When it comes to her family, things look a little different. Elizabeth and her family were very, very serious about getting as many of them as possible into positions of power and advantageous marriages. Among many other examples, her father was created Lord Rivers and was made Lord High Treasurer; three of her sisters were married off to the heirs of earls, another one was married off to a duke, her brother was married off to Warwick's aunt who was extremely wealthy and powerful and about 45 years older than he was (Warwick really didn't like this one), her first-marriage son was married off to a baroness and given various titles; her brother Anthony was appointed Governor of the crown prince's household...and on and on and on. These are all positions that they would never have had if she hadn't been queen. This can be portrayed as either rampant ambition or family loyalty, depending on how you want to look at it, but either way, once Elizabeth got going, there were Woodvilles everywhere at court.

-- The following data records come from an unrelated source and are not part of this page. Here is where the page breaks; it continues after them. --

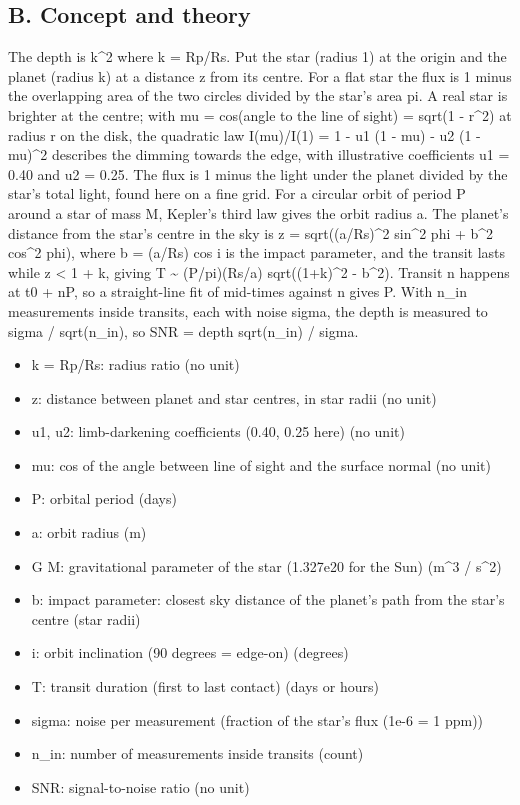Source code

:\documentclass[11pt,a4paper]{article}
\begin{document}
\subsection*{B. Concept and theory}
The depth is k\textasciicircum{}2 where k = Rp/Rs. Put the star (radius 1) at the origin and the planet (radius k) at a distance z from its centre. For a flat star the flux is 1 minus the overlapping area of the two circles divided by the star's area pi. A real star is brighter at the centre; with mu = cos(angle to the line of sight) = sqrt(1 - r\textasciicircum{}2) at radius r on the disk, the quadratic law I(mu)/I(1) = 1 - u1 (1 - mu) - u2 (1 - mu)\textasciicircum{}2 describes the dimming towards the edge, with illustrative coefficients u1 = 0.40 and u2 = 0.25. The flux is 1 minus the light under the planet divided by the star's total light, found here on a fine grid. For a circular orbit of period P around a star of mass M, Kepler's third law gives the orbit radius a. The planet's distance from the star's centre in the sky is z = sqrt((a/Rs)\textasciicircum{}2 sin\textasciicircum{}2 phi + b\textasciicircum{}2 cos\textasciicircum{}2 phi), where b = (a/Rs) cos i is the impact parameter, and the transit lasts while z \textless{} 1 + k, giving T \textasciitilde{} (P/pi)(Rs/a) sqrt((1+k)\textasciicircum{}2 - b\textasciicircum{}2). Transit n happens at t0 + nP, so a straight-line fit of mid-times against n gives P. With n\_in measurements inside transits, each with noise sigma, the depth is measured to sigma / sqrt(n\_in), so SNR = depth sqrt(n\_in) / sigma.

\begin{itemize}[nosep]
\item k = Rp/Rs: radius ratio (no unit)
\item z: distance between planet and star centres, in star radii (no unit)
\item u1, u2: limb-darkening coefficients (0.40, 0.25 here) (no unit)
\item mu: cos of the angle between line of sight and the surface normal (no unit)
\item P: orbital period (days)
\item a: orbit radius (m)
\item G M: gravitational parameter of the star (1.327e20 for the Sun) (m\textasciicircum{}3 / s\textasciicircum{}2)
\item b: impact parameter: closest sky distance of the planet's path from the star's centre (star radii)
\item i: orbit inclination (90 degrees = edge-on) (degrees)
\item T: transit duration (first to last contact) (days or hours)
\item sigma: noise per measurement (fraction of the star's flux (1e-6 = 1 ppm))
\item n\_in: number of measurements inside transits (count)
\item SNR: signal-to-noise ratio (no unit)
\end{itemize}
\end{document}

Edward's supporters - in particular his brothers George and Richard, and Warwick - didn't like that one bit. The Woodvilles were getting their hands on things that Edward's own family and supporters had wanted for themselves - Rivers was replacing Warwick as Edward's most influential advisor, marriages that Yorkists had wanted for their own heirs were being arranged for Woodvilles instead. And bear in mind that the Woodvilles had been Lancastrians. While this had a political function for Edward, sending the message that he wanted to forgive old enemies and build unity, his supporters were about as happy with it as the Democrats would be if Joe Biden suddenly started handing over all the most coveted jobs in his administration to random members of the Ted Cruz family. The Woodvilles were coming closer and closer to running the country. George and Warwick eventually rebelled against Edward and temporarily threw off him off the throne, to a large extent because ENOUGH WITH THE BLOODY WOODVILLES.
(Return to sidetrack: this also plays into the Richard story. After Edward IV died, Richard - who had been named Lord Protector in Edward's will - removed Edward's son from the Woodvilles. This is often presented as 'AHA!! He was plotting to steal the crown!!' but I think it's at least as likely that he just couldn't bloody stand the Woodvilles, and was very aware that leaving the kid with them would be tantamount to putting the entire country in Woodville hands.)
So overall, it's not that Elizabeth's social status was the main reason why she was unpopular, or why she was portrayed as greedy and ambitious. It's more that she started off being unpopular for political reasons, didn't help anything by going all out on her family, and then her social status was used by her detractors to bolster a (not wholly unjustified) picture of her and her family as over-ambitious, grasping schemers.